In tale contesto la posizione di Matilde di Canossa pian piano iniziò a sfumare sebbene ribadisse pur sempre il suo atteggiamento filo-papale, tanto che nel 1102 riconfermò la donazione dei suoi beni allodiali alla Chiesa di Roma.

Con altrettanta fermezza si rivolse a papa Vittore III, che avrebbe voluto rimanersene tranquillamente a Monte Cassino, quando volle riportarlo a Roma, ricordandogli come fosse suo precipuo dovere non allontanarsi dalla Sede di Pietro.

Con la fine dell’undicesimo secolo la contessa assunse un atteggiamento meno duro ed intransigente. E nel 1111, la signora di Canossa non fu contraria a stabilire rapporti meno conflittuali quando il nuovo imperatore scese in Italia, consentendogli di passare con il suo esercito attraverso i domini canossiani: concessione non da poco conto.
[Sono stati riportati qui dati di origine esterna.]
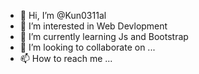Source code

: - 👋 Hi, I’m @Kun0311al
- 👀 I’m interested in Web Devlopment
- 🌱 I’m currently learning Js and Bootstrap
- 💞️ I’m looking to collaborate on ...
- 📫 How to reach me ...

<!---
Kun0311al/Kun0311al is a ✨ special ✨ repository because its `README.md` (this file) appears on your GitHub profile.
You can click the Preview link to take a look at your changes.
--->
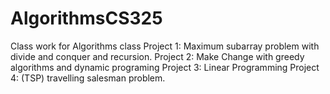 # AlgorithmsCS325
Class work for Algorithms class
Project 1: Maximum subarray problem with divide and conquer and recursion.
Project 2: Make Change with greedy algorithms and dynamic programing
Project 3: Linear Programming
Project 4: (TSP) travelling salesman problem.
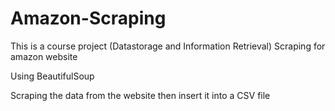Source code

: # Amazon-Scraping

This is a course project (Datastorage and Information Retrieval)
Scraping for amazon website

Using BeautifulSoup

Scraping the data from the website then insert it into a CSV file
Di Matilde, donna del Medioevo, sottolineiamo il grande coraggio, la determinazione e la capacità di implementare azioni politiche con lucidità e costanza, nonostante i rischi cui si espose, sempre certa della bontà dei suoi proponimenti e della positiva conclusione della sua azione politica.

Fu straordinaria alleata di Ildebrando di Soana, divenuto Papa Gregorio VII, di cui riuscì a conquistare la stima e la perdurante considerazione.

Vissuta a lungo per quei tempi, morì il 24 luglio del 1115 a Bondeno di Roncore.